コン・ユとパク・ボゴム主演の映画『徐福』が劇場とオンライン動画サービス(OTT)で同時公開される。韓国のブロックバスター映画がこのように公開されるのは初めてで、映画界に及ぼす影響が注目される。
投資と配給を担当したCJ ENMは3日、『徐福』を4月15日に劇場とネット配信で同時に公開すると明らかにした。『建築学概論』のイ・ヨンジュ監督の新作『徐福』は、クローン人間を素材にして制作費160億ウォン(約15億円)をかけた大作だ。当初は昨年公開予定だったが、コロナ禍の長期化で封切を見合わせてきた。

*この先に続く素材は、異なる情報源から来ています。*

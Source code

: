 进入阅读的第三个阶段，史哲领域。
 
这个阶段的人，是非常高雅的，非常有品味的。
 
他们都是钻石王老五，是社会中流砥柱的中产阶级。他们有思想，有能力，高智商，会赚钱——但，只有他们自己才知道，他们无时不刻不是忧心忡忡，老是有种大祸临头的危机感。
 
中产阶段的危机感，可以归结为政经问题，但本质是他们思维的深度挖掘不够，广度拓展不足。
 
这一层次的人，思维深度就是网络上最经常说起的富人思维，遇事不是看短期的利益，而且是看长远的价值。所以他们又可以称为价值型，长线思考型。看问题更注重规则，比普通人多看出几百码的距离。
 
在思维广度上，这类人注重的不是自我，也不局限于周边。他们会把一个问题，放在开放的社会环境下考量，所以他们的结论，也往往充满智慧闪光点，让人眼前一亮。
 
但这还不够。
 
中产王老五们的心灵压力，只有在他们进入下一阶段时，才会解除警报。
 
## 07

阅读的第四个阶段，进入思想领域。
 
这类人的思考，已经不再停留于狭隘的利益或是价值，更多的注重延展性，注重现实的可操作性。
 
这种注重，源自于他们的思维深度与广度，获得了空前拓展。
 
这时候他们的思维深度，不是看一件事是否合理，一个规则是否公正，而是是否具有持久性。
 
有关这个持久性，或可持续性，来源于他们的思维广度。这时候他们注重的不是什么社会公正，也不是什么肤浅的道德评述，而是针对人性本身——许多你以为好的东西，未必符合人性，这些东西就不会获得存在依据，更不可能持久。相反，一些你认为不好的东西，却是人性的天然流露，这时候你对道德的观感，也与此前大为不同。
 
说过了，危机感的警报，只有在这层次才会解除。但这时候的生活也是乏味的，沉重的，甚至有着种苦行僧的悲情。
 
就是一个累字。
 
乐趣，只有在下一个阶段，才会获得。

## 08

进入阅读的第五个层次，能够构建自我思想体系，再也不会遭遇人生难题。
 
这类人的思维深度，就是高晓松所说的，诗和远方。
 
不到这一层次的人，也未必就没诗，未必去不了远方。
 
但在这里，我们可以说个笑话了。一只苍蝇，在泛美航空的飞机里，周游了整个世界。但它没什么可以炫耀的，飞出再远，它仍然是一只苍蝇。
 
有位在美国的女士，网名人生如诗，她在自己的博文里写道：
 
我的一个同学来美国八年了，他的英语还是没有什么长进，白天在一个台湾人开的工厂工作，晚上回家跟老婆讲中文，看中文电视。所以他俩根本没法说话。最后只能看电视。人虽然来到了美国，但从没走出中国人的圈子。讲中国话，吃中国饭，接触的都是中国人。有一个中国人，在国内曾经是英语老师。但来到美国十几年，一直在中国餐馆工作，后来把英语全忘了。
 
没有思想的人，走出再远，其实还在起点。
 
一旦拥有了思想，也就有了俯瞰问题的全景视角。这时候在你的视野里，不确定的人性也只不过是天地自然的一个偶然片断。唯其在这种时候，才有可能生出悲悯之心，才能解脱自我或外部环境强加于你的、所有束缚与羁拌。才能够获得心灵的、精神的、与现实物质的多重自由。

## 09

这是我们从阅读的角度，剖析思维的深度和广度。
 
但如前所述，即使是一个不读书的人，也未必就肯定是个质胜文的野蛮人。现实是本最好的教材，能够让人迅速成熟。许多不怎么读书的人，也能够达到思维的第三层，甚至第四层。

コロナ禍で『スペース・スウィーパーズ』や『狩りの時間』など韓国映画の期待作が劇場公開を諦め、ネットフリックスに直での公開を選んだことはあるが、劇場とOTTでの同時公開は初めての事例だ。それに韓国国内1位の投資・配給会社CJ ENMの映画がOTTに直行するのは初めて。海外ではワーナー・ブラザースやディズニーなどが映画館と自社OTTでの同時公開戦略を取っている。
CJ ENMの関係者は「コロナ禍で変化した環境の中で、共存のため、プラットフォームを多様化する決定を下した。ネットフリックスとは違って、劇場での同時公開が可能というTVINGの条件も(今回の選択に)影響した。今後、他の映画もそれぞれの特性を考慮し、劇場またはOTT、二つのプラットフォームでの同時公開など、多様な選択肢があるだろう」と話した。『徐福』以降、他の映画もOTTで公開する可能性を示唆したのだ。
TVINGは昨年10月、CJ ENMから分割して独立法人としてスタートした「韓国独自のOTT」で、最近、JTBCが公式に合流した。TVINGは、国内OTT市場を掌握したネットフリックスに立ち向かうため、オリジナルコンテンツの強化を進めている。巨額をかけて『徐福』の放映権を確保したのもこのような理由からだ。CJ ENMがネイバーと提携し、近いうちにネイバーのプラスメンバーシップの有料サービスにTVINGを含める案を議論している点も影響を及ぼしたものと見られる。TVINGとネイバーは『徐福』を通じて会員数の同時増加を狙っている。
映画界では『徐福』の事例を注視している。劇場上映だけでは十分な収益を見込めない状況で、OTTを通じてある程度安定した収益を上げ、劇場の興行によって追加収益を上げることができるためだ。そうなれば、他の映画も似たような戦略を取るものと見られる。しかし、OTTだけに利益があり、劇場の観客数は微々たるものであれば、一気に主導権が劇場からOTTへと移る転換点になりかねないという懸念の声もあがっている。